** TASK INSTRUCTIONS **
If a line holds the word "tabular", copy it from the entries.

* * * * *

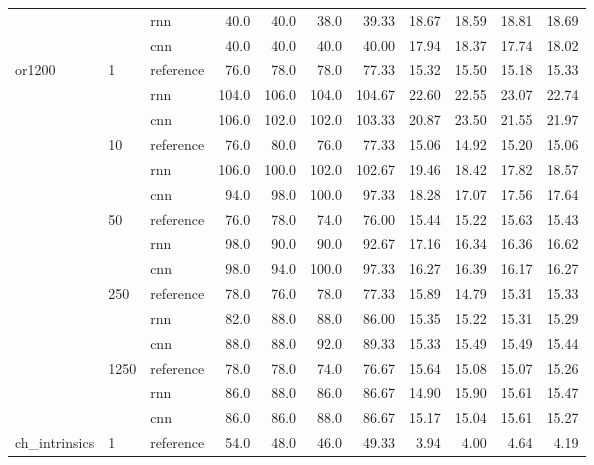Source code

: \begin{table}
{\begin{tabular}{lllrrrrrrrr}
	&      & rnn &          40.0 &   40.0 &   38.0 &   39.33 &         18.67 &  18.59 &  18.81 &  18.69 \\
	&      & cnn &          40.0 &   40.0 &   40.0 &   40.00 &         17.94 &  18.37 &  17.74 &  18.02 \\
	or1200 & 1    & reference &          76.0 &   78.0 &   78.0 &   77.33 &         15.32 &  15.50 &  15.18 &  15.33 \\
	&      & rnn &         104.0 &  106.0 &  104.0 &  104.67 &         22.60 &  22.55 &  23.07 &  22.74 \\
	&      & cnn &         106.0 &  102.0 &  102.0 &  103.33 &         20.87 &  23.50 &  21.55 &  21.97 \\
	& 10   & reference &          76.0 &   80.0 &   76.0 &   77.33 &         15.06 &  14.92 &  15.20 &  15.06 \\
	&      & rnn &         106.0 &  100.0 &  102.0 &  102.67 &         19.46 &  18.42 &  17.82 &  18.57 \\
	&      & cnn &          94.0 &   98.0 &  100.0 &   97.33 &         18.28 &  17.07 &  17.56 &  17.64 \\
	& 50   & reference &          76.0 &   78.0 &   74.0 &   76.00 &         15.44 &  15.22 &  15.63 &  15.43 \\
	&      & rnn &          98.0 &   90.0 &   90.0 &   92.67 &         17.16 &  16.34 &  16.36 &  16.62 \\
	&      & cnn &          98.0 &   94.0 &  100.0 &   97.33 &         16.27 &  16.39 &  16.17 &  16.27 \\
	& 250  & reference &          78.0 &   76.0 &   78.0 &   77.33 &         15.89 &  14.79 &  15.31 &  15.33 \\
	&      & rnn &          82.0 &   88.0 &   88.0 &   86.00 &         15.35 &  15.22 &  15.31 &  15.29 \\
	&      & cnn &          88.0 &   88.0 &   92.0 &   89.33 &         15.33 &  15.49 &  15.49 &  15.44 \\
	& 1250 & reference &          78.0 &   78.0 &   74.0 &   76.67 &         15.64 &  15.08 &  15.07 &  15.26 \\
	&      & rnn &          86.0 &   88.0 &   86.0 &   86.67 &         14.90 &  15.90 &  15.61 &  15.47 \\
	&      & cnn &          86.0 &   86.0 &   88.0 &   86.67 &         15.17 &  15.04 &  15.61 &  15.27 \\
	ch\_intrinsics & 1    & reference &          54.0 &   48.0 &   46.0 &   49.33 &          3.94 &   4.00 &   4.64 &   4.19 \\

\end{tabular}}
\end{table}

* * * * *

** RESULT FOR THIS TASK **
{\begin{tabular}{lllrrrrrrrr}
\end{tabular}}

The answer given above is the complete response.